What is Leptospirosis? 

Leptospirosis is caused by the gram-negative spirochete bacteria Leptospira spp. The organism colonizes the mucous membranes of a susceptible horses. Subsequently circulating in the blood (bacteremia) the organism can invade organs such as kidneys, placenta, fetus, and eye. The bacteremia can last for several days and can cause persistent fever, but rarely are clinical signs noted unless renal failure or abortion occurs.

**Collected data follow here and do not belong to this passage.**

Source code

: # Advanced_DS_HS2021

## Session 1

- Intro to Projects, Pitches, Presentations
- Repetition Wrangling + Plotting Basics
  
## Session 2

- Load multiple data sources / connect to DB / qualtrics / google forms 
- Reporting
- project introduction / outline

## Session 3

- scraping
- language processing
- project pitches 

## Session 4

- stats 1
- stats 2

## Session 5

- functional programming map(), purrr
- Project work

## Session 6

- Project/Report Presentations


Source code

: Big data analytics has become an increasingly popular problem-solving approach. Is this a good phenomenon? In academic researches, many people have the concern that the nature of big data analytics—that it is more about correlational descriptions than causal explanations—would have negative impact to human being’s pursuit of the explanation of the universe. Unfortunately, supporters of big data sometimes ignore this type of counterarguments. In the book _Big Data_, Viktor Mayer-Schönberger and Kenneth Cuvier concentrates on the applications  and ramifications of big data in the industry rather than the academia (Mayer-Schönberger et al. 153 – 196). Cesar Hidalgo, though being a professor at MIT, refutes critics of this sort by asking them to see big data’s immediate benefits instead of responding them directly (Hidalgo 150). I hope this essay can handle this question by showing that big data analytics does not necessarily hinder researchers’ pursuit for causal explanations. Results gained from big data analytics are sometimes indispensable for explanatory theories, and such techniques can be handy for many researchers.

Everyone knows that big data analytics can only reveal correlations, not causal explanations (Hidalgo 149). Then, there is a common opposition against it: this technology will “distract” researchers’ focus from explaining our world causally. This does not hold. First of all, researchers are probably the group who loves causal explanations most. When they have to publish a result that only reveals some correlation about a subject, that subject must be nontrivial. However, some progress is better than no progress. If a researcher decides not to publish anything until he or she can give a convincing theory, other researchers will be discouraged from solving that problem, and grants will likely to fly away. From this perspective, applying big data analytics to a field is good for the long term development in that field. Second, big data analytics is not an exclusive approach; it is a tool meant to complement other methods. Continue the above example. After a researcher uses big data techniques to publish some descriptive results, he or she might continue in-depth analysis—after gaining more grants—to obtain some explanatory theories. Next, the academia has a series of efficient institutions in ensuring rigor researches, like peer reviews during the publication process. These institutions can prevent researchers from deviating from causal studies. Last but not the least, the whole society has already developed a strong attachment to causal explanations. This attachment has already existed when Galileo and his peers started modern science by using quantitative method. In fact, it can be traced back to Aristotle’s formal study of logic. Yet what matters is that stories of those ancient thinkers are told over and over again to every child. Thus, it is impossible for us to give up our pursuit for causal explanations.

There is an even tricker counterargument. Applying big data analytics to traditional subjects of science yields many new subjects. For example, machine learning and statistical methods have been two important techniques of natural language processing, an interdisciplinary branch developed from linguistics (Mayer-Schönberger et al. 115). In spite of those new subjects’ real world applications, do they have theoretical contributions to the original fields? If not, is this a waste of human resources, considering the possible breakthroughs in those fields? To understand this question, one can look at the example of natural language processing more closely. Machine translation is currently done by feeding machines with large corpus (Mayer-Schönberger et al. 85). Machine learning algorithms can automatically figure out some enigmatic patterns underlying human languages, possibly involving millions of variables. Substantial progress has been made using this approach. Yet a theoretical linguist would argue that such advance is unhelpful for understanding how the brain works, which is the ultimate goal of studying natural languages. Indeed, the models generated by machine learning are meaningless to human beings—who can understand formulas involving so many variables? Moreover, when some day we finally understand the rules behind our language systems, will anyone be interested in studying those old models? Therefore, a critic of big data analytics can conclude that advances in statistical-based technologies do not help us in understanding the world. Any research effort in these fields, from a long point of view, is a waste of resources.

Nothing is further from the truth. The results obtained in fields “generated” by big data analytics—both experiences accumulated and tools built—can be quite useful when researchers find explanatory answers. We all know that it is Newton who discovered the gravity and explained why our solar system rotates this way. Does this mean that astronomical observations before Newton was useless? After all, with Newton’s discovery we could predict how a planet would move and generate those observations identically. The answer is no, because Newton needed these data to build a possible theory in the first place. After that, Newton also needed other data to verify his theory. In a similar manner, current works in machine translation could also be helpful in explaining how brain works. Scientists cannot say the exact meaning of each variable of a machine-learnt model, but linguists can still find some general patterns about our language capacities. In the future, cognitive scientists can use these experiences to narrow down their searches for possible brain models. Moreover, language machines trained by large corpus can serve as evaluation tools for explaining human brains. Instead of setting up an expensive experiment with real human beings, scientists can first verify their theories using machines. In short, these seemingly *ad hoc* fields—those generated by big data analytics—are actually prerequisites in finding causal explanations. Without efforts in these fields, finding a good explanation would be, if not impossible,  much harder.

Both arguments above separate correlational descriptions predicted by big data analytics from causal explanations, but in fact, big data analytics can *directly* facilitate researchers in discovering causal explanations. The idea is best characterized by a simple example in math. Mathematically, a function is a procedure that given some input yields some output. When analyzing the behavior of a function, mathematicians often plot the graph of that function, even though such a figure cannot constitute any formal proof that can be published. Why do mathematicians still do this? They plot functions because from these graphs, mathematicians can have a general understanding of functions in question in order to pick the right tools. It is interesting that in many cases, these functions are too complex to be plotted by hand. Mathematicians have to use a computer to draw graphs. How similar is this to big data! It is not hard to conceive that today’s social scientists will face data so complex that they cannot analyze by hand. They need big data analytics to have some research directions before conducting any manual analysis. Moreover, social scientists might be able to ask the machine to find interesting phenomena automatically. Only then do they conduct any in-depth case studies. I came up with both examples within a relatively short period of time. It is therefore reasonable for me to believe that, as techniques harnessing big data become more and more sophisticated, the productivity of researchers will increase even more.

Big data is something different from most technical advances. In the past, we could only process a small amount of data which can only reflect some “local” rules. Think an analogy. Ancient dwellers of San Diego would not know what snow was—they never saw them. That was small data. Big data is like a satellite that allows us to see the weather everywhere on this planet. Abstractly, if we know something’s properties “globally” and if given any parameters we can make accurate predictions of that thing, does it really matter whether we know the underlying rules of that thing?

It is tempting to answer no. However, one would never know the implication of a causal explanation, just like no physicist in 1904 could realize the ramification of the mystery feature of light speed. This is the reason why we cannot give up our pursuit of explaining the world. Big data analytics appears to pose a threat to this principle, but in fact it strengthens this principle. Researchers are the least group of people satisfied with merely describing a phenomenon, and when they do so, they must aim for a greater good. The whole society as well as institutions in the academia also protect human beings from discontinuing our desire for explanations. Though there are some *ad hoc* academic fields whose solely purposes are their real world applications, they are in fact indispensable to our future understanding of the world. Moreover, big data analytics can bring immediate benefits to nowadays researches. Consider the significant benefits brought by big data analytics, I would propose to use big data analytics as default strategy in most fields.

Clinical Signs: The following are potential clinical signs: 

  • Fever
  • Loss of appetite 
  • Signs of moon blindness (inflammation within the eye causes tearing, swelling, discharge and cloudiness
  • Abortion
  • Kidney and liver failure can occur with severe infections 
  • Death 

Diagnosis: Leptospira abortion is diagnosed  by means of fluorescent antibody testing (FAT) or immunohistochemical evaluation of tissue samples of the placenta, umbilical cord, fetal liver, or fetal kidney. PCR testing is preferred for evaluation of fluids, such as urine, ocular fluids, and blood samples.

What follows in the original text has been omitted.